“Is this the same place?” is a question that John Doe Records owner Dan Seward gets a lot. Though he has been in the business of record retail for almost 20 years, Seward has relocated plenty of times, and he has only been at his current location in Hudson since April of 2013. Somehow, he has managed inadvertently to build a brand around anonymity.
It started in the mid-’90s, when he and his then-wife decided to set up shop in a tiny red shack with no electricity or plumbing in the shadow of the CAT radio station on Route 9G. They settled on the name “John Doe” as a way to keep a low profile. Though the business has upgraded to a building with utilities, the name has remained the same, no matter where they were or what they were selling.
Ironically, “John Doe” has become a way for old customers to recognize the store in a new location. Still, the only signage that indicates that the shop even has a name is a small flyer on the door. “I wanted to see what people would do if they saw a store with no name,” says Seward. From a distance, one can only see the yellow façade that identifies it as a “Record Shopppe.” “Two Ps means you’re in Mystic Seaport about to buy salt water taffy with a whale on it,” Seward adds. “Three Ps means nothing.”

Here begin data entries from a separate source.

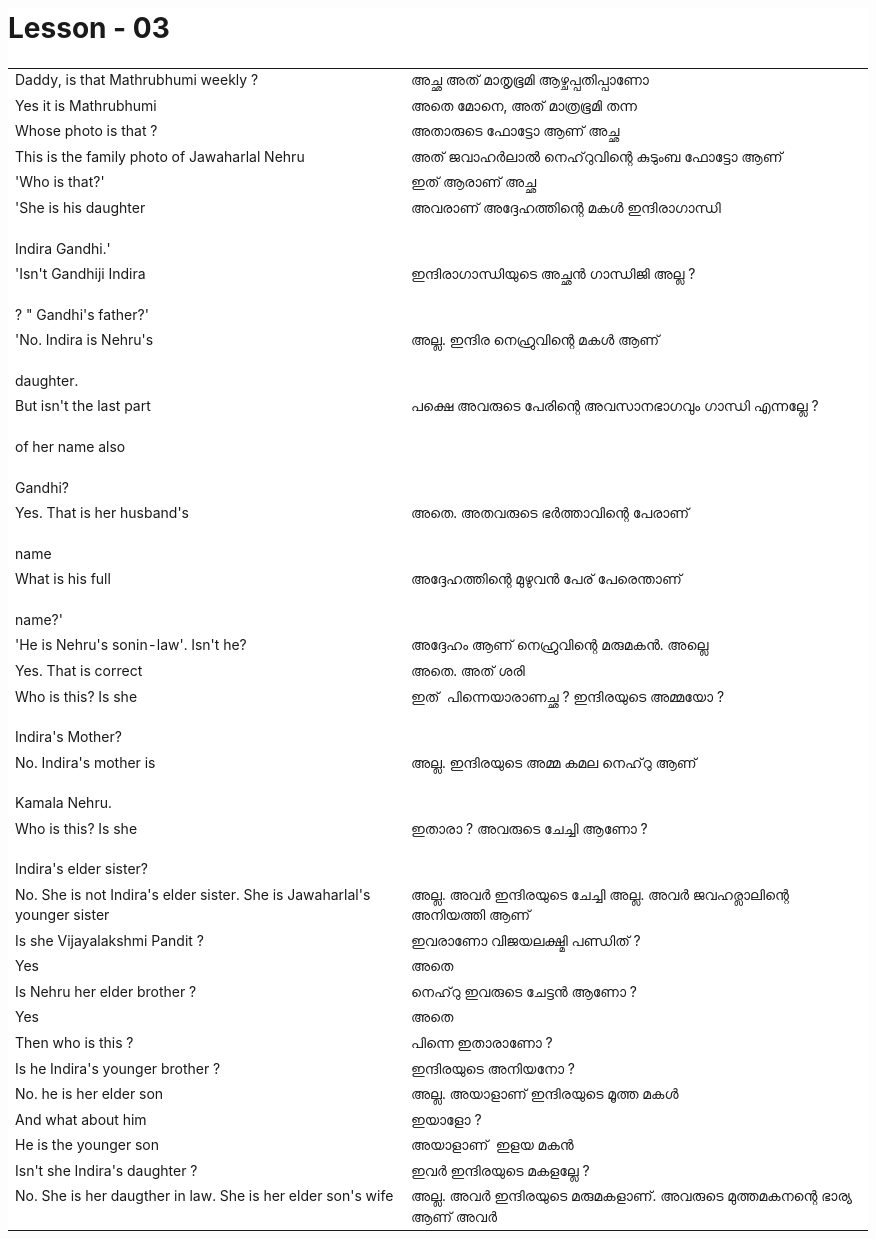   

  

# **Lesson - 03**

|     |     |
| --- | --- |
| Daddy, is that Mathrubhumi weekly ? | അച്ഛ അത് മാതൃഭൂമി ആഴ്ചപ്പതിപ്പാണോ |
| Yes it is Mathrubhumi | അതെ മോനെ, അത് മാത്രഭൂമി തന്ന |
| Whose photo is that ? | അതാരുടെ ഫോട്ടോ ആണ് അച്ഛ |
| This is the family photo of Jawaharlal Nehru | അത് ജവാഹർലാൽ നെഹ്‌റുവിന്റെ കുടുംബ ഫോട്ടോ ആണ് |
| 'Who is that?' | ഇത് ആരാണ് അച്ഛ |
| 'She is his daughter<br><br>Indira Gandhi.' | അവരാണ് അദ്ദേഹത്തിന്റെ മകൾ ഇന്ദിരാഗാന്ധി |
| 'Isn't Gandhiji Indira<br><br>? " Gandhi's father?' | ഇന്ദിരാഗാന്ധിയുടെ അച്ഛൻ ഗാന്ധിജി അല്ല ? |
| 'No. Indira is Nehru's<br><br>daughter. | അല്ല. ഇന്ദിര നെഹ്രുവിന്റെ മകൾ ആണ് |
| But isn't the last part<br><br>of her name also<br><br>Gandhi? | പക്ഷെ അവരുടെ പേരിന്റെ അവസാനഭാഗവും ഗാന്ധി എന്നല്ലേ ? |
| Yes. That is her husband's<br><br>name | അതെ. അതവരുടെ ഭർത്താവിന്റെ പേരാണ് |
| What is his full<br><br>name?' | അദ്ദേഹത്തിന്റെ മുഴുവൻ പേര് പേരെന്താണ് |
| 'He is Nehru's sonin-law'. Isn't he? | അദ്ദേഹം ആണ് നെഹ്രുവിന്റെ മരുമകൻ. അല്ലെ |
| Yes. That is correct | അതെ. അത് ശരി |
| Who is this? Is she<br><br>Indira's Mother? | ഇത്  പിന്നെയാരാണച്ഛ ? ഇന്ദിരയുടെ അമ്മയോ ? |
| No. Indira's mother is<br><br>Kamala Nehru. | അല്ല. ഇന്ദിരയുടെ അമ്മ കമല നെഹ്‌റു ആണ് |
| Who is this? Is she<br><br>Indira's elder sister? | ഇതാരാ ? അവരുടെ ചേച്ചി ആണോ ? |
| No. She is not Indira's elder sister. She is Jawaharlal's younger sister | അല്ല. അവർ ഇന്ദിരയുടെ ചേച്ചി അല്ല. അവർ ജവഹര്ലാലിന്റെ അനിയത്തി ആണ് |
| Is she Vijayalakshmi Pandit ? | ഇവരാണോ വിജയലക്ഷ്മി പണ്ഡിത് ? |
| Yes | അതെ |
| Is Nehru her elder brother ? | നെഹ്‌റു ഇവരുടെ ചേട്ടൻ ആണോ ? |
| Yes | അതെ |
| Then who is this ? | പിന്നെ ഇതാരാണോ ? |
| Is he Indira's younger brother ? | ഇന്ദിരയുടെ അനിയനോ ? |
| No. he is her elder son | അല്ല. അയാളാണ് ഇന്ദിരയുടെ മൂത്ത മകൾ |
| And what about him | ഇയാളോ ? |
| He is the younger son | അയാളാണ്  ഇളയ മകൻ |
| Isn't she Indira's daughter ? | ഇവർ ഇന്ദിരയുടെ മകളല്ലേ ? |
| No. She is her daugther in law. She is her elder son's wife | അല്ല. അവർ ഇന്ദിരയുടെ മരുമകളാണ്. അവരുടെ മുത്തമകനന്റെ ഭാര്യ ആണ് അവർ |
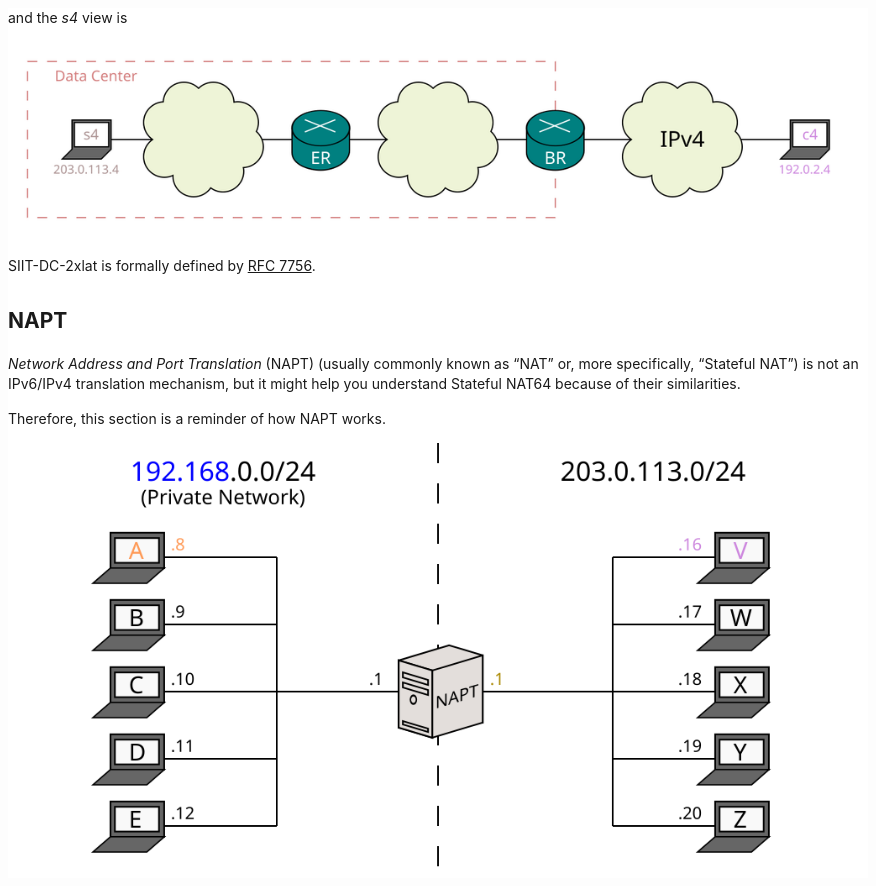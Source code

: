 and the <span class="s4">_s4_</span> view is

![Network: s4 view](../images/intro/siit-dc-2xlat/network-s4.svg)

SIIT-DC-2xlat is formally defined by [RFC 7756](https://tools.ietf.org/html/rfc7756).

## NAPT

<style type="text/css">
	.private { color: #0000ff; }
	.napt-ref { color: #ff0066; }
	.napt-a-ip { color: #ff9955; }
	.napt-a-port { color: #0066aa; }
	.napt-napt-ip { color: #aa8800; }
	.napt-napt-port { color: #5577ff; }
	.napt-v-ip { color: #cd87de; }
	.napt-v-port { color: #327821; }
</style>

_Network Address and Port Translation_ (NAPT) (usually commonly known as “NAT” or, more specifically, “Stateful NAT”) is not an IPv6/IPv4 translation mechanism, but it might help you understand Stateful NAT64 because of their similarities.

Therefore, this section is a reminder of how NAPT works.

![Network: NAPT](../images/intro/napt/network.svg)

John Doe’s experimental atmosphere is what makes it so recognizable. Despite being a successful business for so long, Seward has got the new business attitude of “Let’s just try this out.”
John Doe has been known to sell a range of odd items, from books to vintage furniture, but records are its main attraction. Seward describes his collection as an “iceberg.” There’s a lot that’s on display, but that’s nothing compared to what he has packed away, ready to be sold whenever space frees up. “We’ve still got a lot to show people,” he says.
Seward loves to see the way people react when they find a record that they’ve got a history with, or one that they’ve been in search of for what seems like an eternity. Just recently, Seward says, one awed customer asked, “You have this?” when she discovered an album by UK pop/rock group Vanity Fare among his numerous records.
In a ceaseless effort to share good music with the masses, John Doe Records has been an active participant in Hudson’s live music scene. Seward claims that he got discouraged about bars as a venue for music because they’re only suitable for a limited audience. “Bar culture is very specific, and people who don’t drink don’t always have a place to go out,” he says. By paying bands out-of-pocket and having them play in the store, Seward hopes to create an environment in which good music is accessible to all ages and all kinds of people. The next event that the shop will host is a performance by Guy Blakeslee at 8 p.m. on October 25, with a cover charge of $5.
After years in the record retail business, John Doe is finally expanding. Seward recently opened a new store in Catskill, but, as is his accidental trademark, he’s trying to let things unfold organically. The store (which, by the way, does not have a name yet) may focus on books, but the concept is flexible. “We’ll see what the market is,” says Seward. If you’re out in Catskill and happen to come across a nameless store that looks like it’s making the most of an identity crisis, you may wonder, “Is this the same place?” The answer, most likely, is “Yes.”